Don’t Leave Home Without It:
- Ethernet cable, and make it a long one. While most campuses have WiFi, it hasn’t always made it to the dorms.
- Surge-protecting power strips for all your electronics. Along with those network cables, campus stores charge a premium for these, so bring one more than you think you’ll need.
- Flip-flops for the shower. Just because you have to share a bathroom doesn’t mean you want your dorm-mates to share athlete’s foot with you. Buy these now before they disappear with the rest of the summer items.
- Earplugs. Whether it’s shutting out a snoring roommate, city traffic or noisy neighbors, earplugs can save your sanity by helping you get much-needed shut-eye.
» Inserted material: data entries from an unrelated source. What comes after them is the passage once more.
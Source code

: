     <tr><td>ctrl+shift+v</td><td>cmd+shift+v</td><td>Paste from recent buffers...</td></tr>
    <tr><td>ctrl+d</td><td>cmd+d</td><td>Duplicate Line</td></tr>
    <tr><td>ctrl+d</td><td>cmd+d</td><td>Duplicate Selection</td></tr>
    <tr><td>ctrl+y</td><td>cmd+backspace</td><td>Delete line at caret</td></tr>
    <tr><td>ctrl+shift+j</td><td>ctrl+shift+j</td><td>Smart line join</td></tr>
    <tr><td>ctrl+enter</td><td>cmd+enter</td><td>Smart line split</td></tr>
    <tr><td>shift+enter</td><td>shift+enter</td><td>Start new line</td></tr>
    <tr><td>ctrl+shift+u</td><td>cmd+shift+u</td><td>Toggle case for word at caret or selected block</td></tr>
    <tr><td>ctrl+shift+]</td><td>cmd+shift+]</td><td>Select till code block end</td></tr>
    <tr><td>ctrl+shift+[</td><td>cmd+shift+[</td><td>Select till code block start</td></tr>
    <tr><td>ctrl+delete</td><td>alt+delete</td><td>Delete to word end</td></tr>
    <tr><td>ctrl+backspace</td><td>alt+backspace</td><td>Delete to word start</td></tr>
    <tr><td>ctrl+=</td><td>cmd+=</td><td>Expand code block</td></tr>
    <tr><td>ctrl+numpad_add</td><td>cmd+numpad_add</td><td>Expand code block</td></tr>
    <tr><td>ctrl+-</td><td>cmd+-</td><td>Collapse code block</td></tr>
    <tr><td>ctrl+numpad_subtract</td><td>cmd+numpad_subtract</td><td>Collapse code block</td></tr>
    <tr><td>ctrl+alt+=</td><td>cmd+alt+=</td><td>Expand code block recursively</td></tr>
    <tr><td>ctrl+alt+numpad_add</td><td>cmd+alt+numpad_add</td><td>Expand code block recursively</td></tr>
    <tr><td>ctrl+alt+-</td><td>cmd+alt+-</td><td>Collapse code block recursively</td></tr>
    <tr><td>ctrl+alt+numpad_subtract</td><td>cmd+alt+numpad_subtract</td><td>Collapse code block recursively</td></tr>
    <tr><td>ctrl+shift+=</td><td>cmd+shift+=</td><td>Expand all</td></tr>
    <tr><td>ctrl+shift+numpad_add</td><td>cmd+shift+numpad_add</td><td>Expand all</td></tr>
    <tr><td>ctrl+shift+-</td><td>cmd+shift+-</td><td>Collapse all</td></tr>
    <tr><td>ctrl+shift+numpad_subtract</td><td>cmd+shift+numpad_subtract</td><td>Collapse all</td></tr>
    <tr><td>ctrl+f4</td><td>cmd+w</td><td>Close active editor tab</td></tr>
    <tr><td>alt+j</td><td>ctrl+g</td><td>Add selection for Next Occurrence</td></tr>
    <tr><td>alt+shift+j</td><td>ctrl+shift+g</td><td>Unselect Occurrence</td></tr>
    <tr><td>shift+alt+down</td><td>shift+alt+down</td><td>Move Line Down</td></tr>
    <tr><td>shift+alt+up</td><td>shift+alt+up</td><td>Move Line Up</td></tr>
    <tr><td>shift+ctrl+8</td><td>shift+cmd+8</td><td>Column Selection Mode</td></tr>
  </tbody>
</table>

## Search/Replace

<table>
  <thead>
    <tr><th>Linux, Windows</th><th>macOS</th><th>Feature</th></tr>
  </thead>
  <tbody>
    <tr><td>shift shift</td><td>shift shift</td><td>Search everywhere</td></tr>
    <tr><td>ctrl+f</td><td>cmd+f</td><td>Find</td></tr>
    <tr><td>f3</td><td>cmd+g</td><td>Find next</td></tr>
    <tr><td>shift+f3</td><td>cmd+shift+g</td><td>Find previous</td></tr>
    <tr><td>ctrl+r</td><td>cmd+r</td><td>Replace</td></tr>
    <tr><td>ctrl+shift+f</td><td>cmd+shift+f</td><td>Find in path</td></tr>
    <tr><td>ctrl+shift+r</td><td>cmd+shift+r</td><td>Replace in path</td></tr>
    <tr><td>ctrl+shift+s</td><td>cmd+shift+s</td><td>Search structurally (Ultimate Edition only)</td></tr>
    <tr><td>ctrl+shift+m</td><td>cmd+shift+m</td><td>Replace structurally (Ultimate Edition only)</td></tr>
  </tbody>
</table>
- Air fresheners. Even if your room doesn’t smell, you’ll find that odors from the neighbors can find their way in. And a few strategically-placed air fresheners can go a long way toward combating the Smelly Roommate problem.
- Multivitamins. Get the “gummi bear” kind if you want, or bring a bottle of Flintstones; you’ll need to do something to supplement your diet of Lucky Charms, ramen noodles, and pizza.
- Fan. Climate control in dorms leaves a lot to be desired. Even in winter, things can get stuffy. In spring and fall, weather in the dorms can be downright oppressive! Keep the fresh air moving with a small oscillating fan.
- Mattress pad. Egg-crate pads covered by a mattress protector do wonders for those thin, lumpy dorm mattresses.
- Clear storage bin for your food. Make sure this has a tight, secure closure to keep mice and insects out of your Cap’n Crunch.
- Tools of the trade. Small screwdrivers, pliers, a can opener, scissors and a first-aid kit don’t take up a lot of room, but they’ll definitely get used.
Communicate with your roommate and decide on who’s bringing what, in terms of the big stuff like refrigerators. Coordinated bed linens mean much less in the scheme of things than actually having space to live in your limited living space!
4 thoughts on “Packing the Kids off to College? 20 Packing Do’s and Don’ts”
I was about to say I’m glad those days are over for me…and then I realized that I’m doing the same packing, except for an apartment. And I definitely am bringing too much stuff. 🙂
Apartments are completely different things. For example, all that about your book collection does NOT apply.
That said, this mom would be happy if her older son, now on apartment #2 since graduating from college, would claim those 6 bins of stuff that’s all stacked in the garage and basement.
Haha! my oldest is turning 26 and still has stuff here! She pared it down some last time she was here, but there’s still plenty. And she has no space.
Great list. We’re sending one to a college apartment this week, and I’m still trying to get him to make a list. At least he has Amazon Prime AND Ikea next door.
The only item I would add to the list is a lock for your laptop. It works lik a bike lock but fits into a spot on the laptop (I don’t have a laptop so I can’t say where but all the boys did when they left for college). My oldest lived with three other boys and I’m sure the door was left open a lot. I would not have wanted to receive the call that I had to buy and deliver and new laptop because it was stolen. You can also lock it to a desk at the library if you need to get up and stretch.
Oh, and did you say first aid kit? And for girls — a heating pad to go with. And an ice pack isn’t a bad idea either. Geoffrey hit his head in the middle of the night one night and we got a call – “should I go to the ER?” I would have felt better if he had an ice pack. His RA was clueless.
I agree most of the stuff they pack isn’t used, especially by guys.